* Work instructions *
All of the entries are to be returned word for word.

* Records for this task *

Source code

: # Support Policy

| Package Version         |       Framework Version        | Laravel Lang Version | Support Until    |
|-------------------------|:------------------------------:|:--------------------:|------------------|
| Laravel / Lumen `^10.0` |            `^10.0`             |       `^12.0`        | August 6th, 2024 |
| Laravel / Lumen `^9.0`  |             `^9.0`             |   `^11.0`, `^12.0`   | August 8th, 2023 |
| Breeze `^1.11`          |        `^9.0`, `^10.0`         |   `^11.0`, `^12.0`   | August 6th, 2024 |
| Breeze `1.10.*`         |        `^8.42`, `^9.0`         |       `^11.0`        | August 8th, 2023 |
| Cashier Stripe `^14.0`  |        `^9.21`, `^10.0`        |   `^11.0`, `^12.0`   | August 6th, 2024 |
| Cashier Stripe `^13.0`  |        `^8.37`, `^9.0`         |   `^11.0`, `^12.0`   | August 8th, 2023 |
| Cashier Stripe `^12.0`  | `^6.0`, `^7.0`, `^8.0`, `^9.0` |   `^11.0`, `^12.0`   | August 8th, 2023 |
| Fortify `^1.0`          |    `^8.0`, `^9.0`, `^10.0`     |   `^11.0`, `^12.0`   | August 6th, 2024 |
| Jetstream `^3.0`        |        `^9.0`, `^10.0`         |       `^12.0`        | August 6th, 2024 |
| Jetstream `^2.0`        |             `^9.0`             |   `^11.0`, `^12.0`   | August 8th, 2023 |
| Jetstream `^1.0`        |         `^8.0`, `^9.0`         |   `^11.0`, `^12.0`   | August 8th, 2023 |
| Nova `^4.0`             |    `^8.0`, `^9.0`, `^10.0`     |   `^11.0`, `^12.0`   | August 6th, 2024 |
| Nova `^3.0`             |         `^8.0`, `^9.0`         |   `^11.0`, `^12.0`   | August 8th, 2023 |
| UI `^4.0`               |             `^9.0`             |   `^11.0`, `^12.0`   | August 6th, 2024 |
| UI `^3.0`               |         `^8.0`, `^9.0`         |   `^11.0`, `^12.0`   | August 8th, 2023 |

* Completed exercise *
Source code

: # Support Policy

| Package Version         |       Framework Version        | Laravel Lang Version | Support Until    |
|-------------------------|:------------------------------:|:--------------------:|------------------|
| Laravel / Lumen `^10.0` |            `^10.0`             |       `^12.0`        | August 6th, 2024 |
| Laravel / Lumen `^9.0`  |             `^9.0`             |   `^11.0`, `^12.0`   | August 8th, 2023 |
| Breeze `^1.11`          |        `^9.0`, `^10.0`         |   `^11.0`, `^12.0`   | August 6th, 2024 |
| Breeze `1.10.*`         |        `^8.42`, `^9.0`         |       `^11.0`        | August 8th, 2023 |
| Cashier Stripe `^14.0`  |        `^9.21`, `^10.0`        |   `^11.0`, `^12.0`   | August 6th, 2024 |
| Cashier Stripe `^13.0`  |        `^8.37`, `^9.0`         |   `^11.0`, `^12.0`   | August 8th, 2023 |
| Cashier Stripe `^12.0`  | `^6.0`, `^7.0`, `^8.0`, `^9.0` |   `^11.0`, `^12.0`   | August 8th, 2023 |
| Fortify `^1.0`          |    `^8.0`, `^9.0`, `^10.0`     |   `^11.0`, `^12.0`   | August 6th, 2024 |
| Jetstream `^3.0`        |        `^9.0`, `^10.0`         |       `^12.0`        | August 6th, 2024 |
| Jetstream `^2.0`        |             `^9.0`             |   `^11.0`, `^12.0`   | August 8th, 2023 |
| Jetstream `^1.0`        |         `^8.0`, `^9.0`         |   `^11.0`, `^12.0`   | August 8th, 2023 |
| Nova `^4.0`             |    `^8.0`, `^9.0`, `^10.0`     |   `^11.0`, `^12.0`   | August 6th, 2024 |
| Nova `^3.0`             |         `^8.0`, `^9.0`         |   `^11.0`, `^12.0`   | August 8th, 2023 |
| UI `^4.0`               |             `^9.0`             |   `^11.0`, `^12.0`   | August 6th, 2024 |
| UI `^3.0`               |         `^8.0`, `^9.0`         |   `^11.0`, `^12.0`   | August 8th, 2023 |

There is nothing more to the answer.